The Cornmill is a historic building in Malton, North Yorkshire, a town in England.

A large corn mill lay on the River Derwent in Malton, but its power relied on a weir which impeded shipping. As a result, it was removed in 1845, and the mill was demolished. The owner, Hurtley and Sons, adapted the early 18th century Derwent Navigation building into a new mill. The company later moved to Kingston upon Hull, and in 1887 the building was adapted for use by the newly-founded Malton Biscuit Company. This was not a success, and closed in 1894. The building next served as the offices and warehouse of the Brandsby Agricultural Trading Association, before being converted into flats. In 2018, the flats were purchased by Impact Living, restored, and let to people with physical and mental health conditions. The building has been grade II listed since 1992.

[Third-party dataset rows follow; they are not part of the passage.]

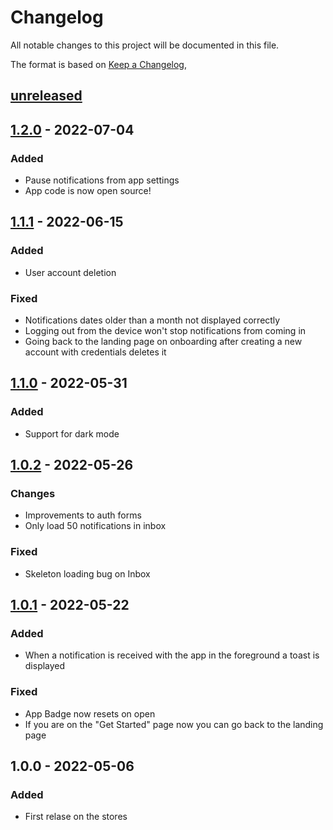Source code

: # Changelog

All notable changes to this project will be documented in this file.

The format is based on [Keep a Changelog](https://keepachangelog.com/en/1.0.0/),

## [unreleased]

## [1.2.0] - 2022-07-04

### Added

- Pause notifications from app settings
- App code is now open source!

## [1.1.1] - 2022-06-15

### Added

- User account deletion

### Fixed

- Notifications dates older than a month not displayed correctly
- Logging out from the device won't stop notifications from coming in
- Going back to the landing page on onboarding after creating a new account with credentials deletes it

## [1.1.0] - 2022-05-31

### Added

- Support for dark mode

## [1.0.2] - 2022-05-26

### Changes

- Improvements to auth forms
- Only load 50 notifications in inbox

### Fixed

- Skeleton loading bug on Inbox

## [1.0.1] - 2022-05-22

### Added

- When a notification is received with the app in the foreground a toast is displayed

### Fixed

- App Badge now resets on open
- If you are on the "Get Started" page now you can go back to the landing page

## 1.0.0 - 2022-05-06

### Added

- First relase on the stores

[unreleased]: https://github.com/zaniluca/ping-4-gitlab/compare/v1.2.0...HEAD
[1.0.1]: https://github.com/zaniluca/ping-4-gitlab/releases/tag/v1.0.1
[1.0.2]: https://github.com/zaniluca/ping-4-gitlab/releases/tag/v1.0.2
[1.1.0]: https://github.com/zaniluca/ping-4-gitlab/releases/tag/v1.1.0
[1.1.1]: https://github.com/zaniluca/ping-4-gitlab/releases/tag/v1.1.1
[1.2.0]: https://github.com/zaniluca/ping-4-gitlab/releases/tag/v1.2.0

The building is constructed of pink and cream mottled brick on a sandstone plinth, with dressings in orange-red brick, a sill band, a moulded eaves cornice, and a slate roof. The main block has four storeys and eight bays and a central five-storey gabled bay. To the left is a cross-wing with four storeys and three bays, under a pediment containing an oculus, and there is a single-storey three-bay boiler house. The ground floor of the wing has three recessed arched openings, the middle one with a doorway, and the outer ones with windows. Most of the windows in the building are cross windows.